工藤洋路,津久井貴之
玉川大学,お茶の水女子大学附属高等学校
2017年09月07日
工藤:
津久井先生,この前,英語力調査の結果見ましたよ。
ライティングの力が,二極化しているって結果でしたね。
津久井:
ああ,「英語教育改善のための英語力調査事業(中学校)」ですね。
工藤:
書ける生徒はどんどん書けるようになったけど,まったく手が出ない,白紙の答案も増えた,っていう結果でしたね。
白紙の答案の原因は,「減点法採点」?
工藤:
やっぱり,定期テストなんかで減点法で採点しちゃうと,ミスを怖がって書かないようになっちゃうんですかね。
津久井:
高校入試では各校に採点の方針が任されているとはいえ,減点法でやっているところが多いんじゃないのかな?
工藤:
大学入試は50語・100語,さらにそれ以上書かせるところもあるから,さすがに減点法じゃないと思いますけどね。100語書かせて減点法だったらもう…
津久井:
マイナスになっちゃうよね。
逆に,高校入試は三文くらいしか書かせないから,減点法でも成り立っちゃう。
個人的には,中学3年生の段階では,白紙で出す生徒と出さない生徒の差がつく程度の採点でいいと思うんだけど。
工藤:
何が,減点法を維持させているんだろう。
津久井:
ひとつには,現場の先生が減点法の方が指導しやすいっていうのは大きいと思う。「2箇所間違っているから2点マイナス」という考え方はわかりやすい。
だから,ミスを恐れて量が増えていかないっていうのとか,細かい文法的な正確性を気にする,っていうのはあるんじゃないかな。
Fluency VS Accuracy
工藤:
ただ,英語力自体を伸ばそうと思ったら,絶対にFluency first, Accuracy secondだよね。(※)
※編集部注
Fluency…流暢さ,なめらかさ。ここでは,量を重視してライティングすること。
Accuracy…正確さ。ここでは,正確性を重視してライティングすること。
津久井:
うん。「正確さ」にびびりすぎて何も書いていない真っ白な答案に指導していくのが一番難しい。「手出して,鉛筆だして,何でもいいから書きなよ」っていう指導がいかに大変か。

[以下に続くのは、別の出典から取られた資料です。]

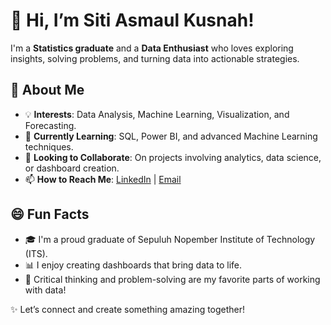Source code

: # 👋 Hi, I’m Siti Asmaul Kusnah!  

I'm a **Statistics graduate** and a **Data Enthusiast** who loves exploring insights, solving problems, and turning data into actionable strategies.  

## 👀 About Me  
- 💡 **Interests**: Data Analysis, Machine Learning, Visualization, and Forecasting.  
- 🌱 **Currently Learning**: SQL, Power BI, and advanced Machine Learning techniques.  
- 💞️ **Looking to Collaborate**: On projects involving analytics, data science, or dashboard creation.  
- 📫 **How to Reach Me**: [LinkedIn](https://www.linkedin.com/in/siti-asmaul-kusnah/) | [Email](mailto:sitiasmaulkusnah19@gmail.com)  

## 😄 Fun Facts  
- 🎓 I'm a proud graduate of Sepuluh Nopember Institute of Technology (ITS).  
- 📊 I enjoy creating dashboards that bring data to life.  
- 🧩 Critical thinking and problem-solving are my favorite parts of working with data!  

✨ Let’s connect and create something amazing together!  
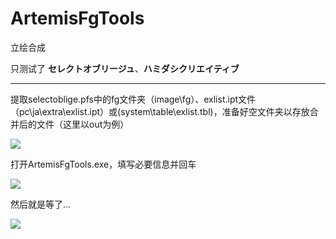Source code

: # ArtemisFgTools

立绘合成

只测试了 **セレクトオブリージュ**、**ハミダシクリエイティブ**

-----

提取selectoblige.pfs中的fg文件夹（image\fg）、exlist.ipt文件（pc\ja\extra\exlist.ipt）或(system\table\exlist.tbl)，准备好空文件夹以存放合并后的文件（这里以out为例）

![](https://git.chenx221.cyou/chenx221/ArtemisFgTools/raw/branch/master/img/2024-07-28_172347.jpg)

打开ArtemisFgTools.exe，填写必要信息并回车

![](https://git.chenx221.cyou/chenx221/ArtemisFgTools/raw/branch/master/img/2024-07-28_172635.jpg)

然后就是等了...

![](https://git.chenx221.cyou/chenx221/ArtemisFgTools/raw/branch/master/img/2024-07-28_172940.jpg)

それなら,うまく表現できなかった部分に,ドラえもんの絵でも書いておいてくれたほうが,よっぽど指導しやすいよ。「じゃあ,そのドラえもんの部分に,前置詞入れてみようかー」って。
工藤:
何か書いてくれないと,本当は指導できないんだよ,ライティングって。
昔,高校の陸上部の顧問していたときがあって,当然フォームが悪い生徒もいるでしょう。でも,走らせるよね。フォームが良くなってから走らせることなんてできないでしょう。走りながら直していくしかない。
それと同じで,書けるようになるためには,やっぱり書かせるしかない。それで出てきた間違いを直していくしかないんだよね。だから,白紙で提出されて,そこから指導なんて,無理なんだよ,本当は。
津久井:
確かに。
工藤:
それに,高校入試でAccuracyが求められるとしても,1年生から書かせることを始めれば,途中からAccuracyを入れていけるわけだから。ずっと,ただひたすら間違いを指摘せずに3年間書かせ続けるわけじゃない。
津久井:
中高一貫を指導していたときの経験だから,一般的ではないかもしれないけど,自分は中2でもFluency中心で問題ない,と思っている。中2っていう学齢的にも…ほら,何かにたてついてみたくなる年代っていうか,Fluency重視だって言っても何も書かなくなる生徒も出るくらいだから。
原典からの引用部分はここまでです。